• [Problem description]: Keep only those lines of the records that include the string "微软雅黑".

═══ Supplied records ═══

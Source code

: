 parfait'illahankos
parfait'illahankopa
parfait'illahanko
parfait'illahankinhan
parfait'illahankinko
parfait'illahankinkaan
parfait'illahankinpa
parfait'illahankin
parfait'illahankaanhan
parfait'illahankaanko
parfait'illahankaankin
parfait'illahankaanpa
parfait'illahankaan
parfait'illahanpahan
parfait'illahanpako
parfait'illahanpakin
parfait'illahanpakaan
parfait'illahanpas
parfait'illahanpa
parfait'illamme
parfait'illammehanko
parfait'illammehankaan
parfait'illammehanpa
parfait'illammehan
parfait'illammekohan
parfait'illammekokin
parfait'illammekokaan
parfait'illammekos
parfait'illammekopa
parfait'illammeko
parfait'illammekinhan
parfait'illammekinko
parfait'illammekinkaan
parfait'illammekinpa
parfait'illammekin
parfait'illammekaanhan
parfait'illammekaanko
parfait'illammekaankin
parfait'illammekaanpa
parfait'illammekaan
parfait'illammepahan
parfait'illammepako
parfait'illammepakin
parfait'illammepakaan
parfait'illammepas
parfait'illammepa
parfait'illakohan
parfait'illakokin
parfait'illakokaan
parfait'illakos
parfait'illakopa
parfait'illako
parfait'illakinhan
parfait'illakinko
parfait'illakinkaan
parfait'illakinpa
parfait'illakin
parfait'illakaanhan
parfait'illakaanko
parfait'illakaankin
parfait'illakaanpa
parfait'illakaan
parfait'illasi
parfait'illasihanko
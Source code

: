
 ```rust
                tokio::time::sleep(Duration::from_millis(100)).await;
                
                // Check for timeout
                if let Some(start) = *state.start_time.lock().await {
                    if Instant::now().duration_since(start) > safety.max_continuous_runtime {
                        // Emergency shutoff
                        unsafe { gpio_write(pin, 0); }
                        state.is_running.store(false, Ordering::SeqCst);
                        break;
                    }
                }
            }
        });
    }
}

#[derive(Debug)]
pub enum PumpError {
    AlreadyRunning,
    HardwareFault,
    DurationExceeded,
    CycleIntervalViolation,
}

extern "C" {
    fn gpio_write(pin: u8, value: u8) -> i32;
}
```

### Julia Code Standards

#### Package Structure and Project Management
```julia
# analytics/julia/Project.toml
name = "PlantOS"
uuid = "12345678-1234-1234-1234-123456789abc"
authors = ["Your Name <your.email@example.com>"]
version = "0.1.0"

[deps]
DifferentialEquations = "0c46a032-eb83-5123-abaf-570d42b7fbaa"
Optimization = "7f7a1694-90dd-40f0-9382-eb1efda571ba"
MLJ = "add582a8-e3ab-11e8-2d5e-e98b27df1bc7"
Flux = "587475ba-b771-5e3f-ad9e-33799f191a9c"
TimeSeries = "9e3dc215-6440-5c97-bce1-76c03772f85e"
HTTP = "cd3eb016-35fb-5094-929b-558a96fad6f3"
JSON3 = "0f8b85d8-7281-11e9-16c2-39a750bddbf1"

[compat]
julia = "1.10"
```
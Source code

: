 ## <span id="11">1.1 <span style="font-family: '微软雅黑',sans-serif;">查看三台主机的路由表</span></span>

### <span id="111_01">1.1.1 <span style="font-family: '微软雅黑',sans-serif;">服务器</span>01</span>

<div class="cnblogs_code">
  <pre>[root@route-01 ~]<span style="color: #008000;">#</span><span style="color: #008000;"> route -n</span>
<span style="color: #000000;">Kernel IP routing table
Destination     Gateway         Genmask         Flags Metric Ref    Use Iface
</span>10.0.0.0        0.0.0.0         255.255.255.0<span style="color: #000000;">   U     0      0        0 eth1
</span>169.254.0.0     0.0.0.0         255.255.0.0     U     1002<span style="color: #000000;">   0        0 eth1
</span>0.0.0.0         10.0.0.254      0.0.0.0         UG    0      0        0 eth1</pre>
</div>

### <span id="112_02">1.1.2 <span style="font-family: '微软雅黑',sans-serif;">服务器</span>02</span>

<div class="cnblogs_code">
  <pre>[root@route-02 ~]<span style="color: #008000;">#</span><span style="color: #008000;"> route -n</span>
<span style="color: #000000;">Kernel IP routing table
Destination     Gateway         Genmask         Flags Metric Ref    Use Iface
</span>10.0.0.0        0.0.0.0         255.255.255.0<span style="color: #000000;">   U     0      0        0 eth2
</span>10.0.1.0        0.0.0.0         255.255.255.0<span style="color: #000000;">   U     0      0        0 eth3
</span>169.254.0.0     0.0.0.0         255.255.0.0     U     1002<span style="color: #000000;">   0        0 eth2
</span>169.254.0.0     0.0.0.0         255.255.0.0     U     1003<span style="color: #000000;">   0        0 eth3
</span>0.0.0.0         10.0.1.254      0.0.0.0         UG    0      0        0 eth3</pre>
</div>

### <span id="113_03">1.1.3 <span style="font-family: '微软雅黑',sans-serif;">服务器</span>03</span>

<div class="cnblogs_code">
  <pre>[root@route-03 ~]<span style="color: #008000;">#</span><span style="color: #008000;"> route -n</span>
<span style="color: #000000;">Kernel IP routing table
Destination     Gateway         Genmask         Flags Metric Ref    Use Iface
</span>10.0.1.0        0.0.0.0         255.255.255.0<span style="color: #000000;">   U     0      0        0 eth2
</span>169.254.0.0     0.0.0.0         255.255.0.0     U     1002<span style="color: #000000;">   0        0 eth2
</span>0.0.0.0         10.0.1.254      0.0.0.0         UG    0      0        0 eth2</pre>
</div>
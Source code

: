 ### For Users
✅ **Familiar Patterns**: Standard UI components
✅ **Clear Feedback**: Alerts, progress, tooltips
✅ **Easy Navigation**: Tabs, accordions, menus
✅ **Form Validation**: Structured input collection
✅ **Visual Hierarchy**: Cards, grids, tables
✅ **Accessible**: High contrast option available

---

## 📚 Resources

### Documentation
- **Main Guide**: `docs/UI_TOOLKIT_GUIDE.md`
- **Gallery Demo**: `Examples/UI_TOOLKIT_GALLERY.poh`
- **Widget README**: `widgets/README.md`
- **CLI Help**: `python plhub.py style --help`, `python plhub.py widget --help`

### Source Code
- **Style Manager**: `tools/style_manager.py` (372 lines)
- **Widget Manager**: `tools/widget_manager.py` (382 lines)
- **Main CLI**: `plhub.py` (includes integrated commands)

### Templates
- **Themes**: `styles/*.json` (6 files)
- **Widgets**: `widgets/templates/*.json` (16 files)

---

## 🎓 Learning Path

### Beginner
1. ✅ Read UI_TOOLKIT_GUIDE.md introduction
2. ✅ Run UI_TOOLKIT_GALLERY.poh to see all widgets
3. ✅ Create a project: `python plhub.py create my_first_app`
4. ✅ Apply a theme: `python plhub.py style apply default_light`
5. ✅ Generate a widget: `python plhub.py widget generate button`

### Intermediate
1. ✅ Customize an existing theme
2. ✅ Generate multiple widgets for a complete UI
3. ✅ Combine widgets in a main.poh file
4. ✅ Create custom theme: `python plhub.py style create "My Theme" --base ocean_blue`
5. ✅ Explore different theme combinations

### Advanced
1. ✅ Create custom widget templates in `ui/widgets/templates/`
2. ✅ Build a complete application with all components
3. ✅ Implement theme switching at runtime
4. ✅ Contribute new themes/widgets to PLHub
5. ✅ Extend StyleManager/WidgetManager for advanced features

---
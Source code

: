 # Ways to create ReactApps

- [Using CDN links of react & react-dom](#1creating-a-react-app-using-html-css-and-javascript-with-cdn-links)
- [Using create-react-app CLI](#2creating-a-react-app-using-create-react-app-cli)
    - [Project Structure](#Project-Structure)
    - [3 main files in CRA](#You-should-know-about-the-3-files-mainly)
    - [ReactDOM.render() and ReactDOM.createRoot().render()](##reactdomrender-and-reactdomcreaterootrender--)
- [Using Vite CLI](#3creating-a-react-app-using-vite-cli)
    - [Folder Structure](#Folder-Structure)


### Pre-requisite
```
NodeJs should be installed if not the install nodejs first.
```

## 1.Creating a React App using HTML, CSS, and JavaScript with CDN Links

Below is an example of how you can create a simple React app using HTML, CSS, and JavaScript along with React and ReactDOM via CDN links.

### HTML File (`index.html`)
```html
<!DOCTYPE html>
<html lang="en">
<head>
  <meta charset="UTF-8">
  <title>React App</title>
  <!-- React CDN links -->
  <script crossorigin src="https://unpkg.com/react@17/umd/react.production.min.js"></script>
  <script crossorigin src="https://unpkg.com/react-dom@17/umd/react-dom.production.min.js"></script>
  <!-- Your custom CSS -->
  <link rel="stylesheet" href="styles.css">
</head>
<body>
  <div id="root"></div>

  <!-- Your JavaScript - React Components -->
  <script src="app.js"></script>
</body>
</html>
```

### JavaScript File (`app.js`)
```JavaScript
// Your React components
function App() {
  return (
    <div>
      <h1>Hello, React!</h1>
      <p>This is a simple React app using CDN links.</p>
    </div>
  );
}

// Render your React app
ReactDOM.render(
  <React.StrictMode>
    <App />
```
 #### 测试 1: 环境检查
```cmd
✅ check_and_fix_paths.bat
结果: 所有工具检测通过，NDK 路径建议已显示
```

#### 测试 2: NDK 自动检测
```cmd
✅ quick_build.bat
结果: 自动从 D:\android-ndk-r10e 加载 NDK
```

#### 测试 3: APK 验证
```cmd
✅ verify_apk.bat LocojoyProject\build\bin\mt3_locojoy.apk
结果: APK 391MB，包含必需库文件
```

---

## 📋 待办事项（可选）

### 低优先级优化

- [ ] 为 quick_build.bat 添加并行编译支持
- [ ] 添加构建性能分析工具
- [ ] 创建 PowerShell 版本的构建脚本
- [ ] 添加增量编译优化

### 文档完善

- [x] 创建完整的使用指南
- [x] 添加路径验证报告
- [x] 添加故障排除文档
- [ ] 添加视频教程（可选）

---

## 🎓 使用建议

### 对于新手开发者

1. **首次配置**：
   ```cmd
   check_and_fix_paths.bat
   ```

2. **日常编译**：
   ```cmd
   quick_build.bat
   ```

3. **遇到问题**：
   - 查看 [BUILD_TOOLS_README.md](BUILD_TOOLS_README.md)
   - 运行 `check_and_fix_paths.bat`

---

═══

• [Final answer]:
: ## <span id="11">1.1 <span style="font-family: '微软雅黑',sans-serif;">查看三台主机的路由表</span></span>
### <span id="111_01">1.1.1 <span style="font-family: '微软雅黑',sans-serif;">服务器</span>01</span>
### <span id="112_02">1.1.2 <span style="font-family: '微软雅黑',sans-serif;">服务器</span>02</span>
### <span id="113_03">1.1.3 <span style="font-family: '微软雅黑',sans-serif;">服务器</span>03</span>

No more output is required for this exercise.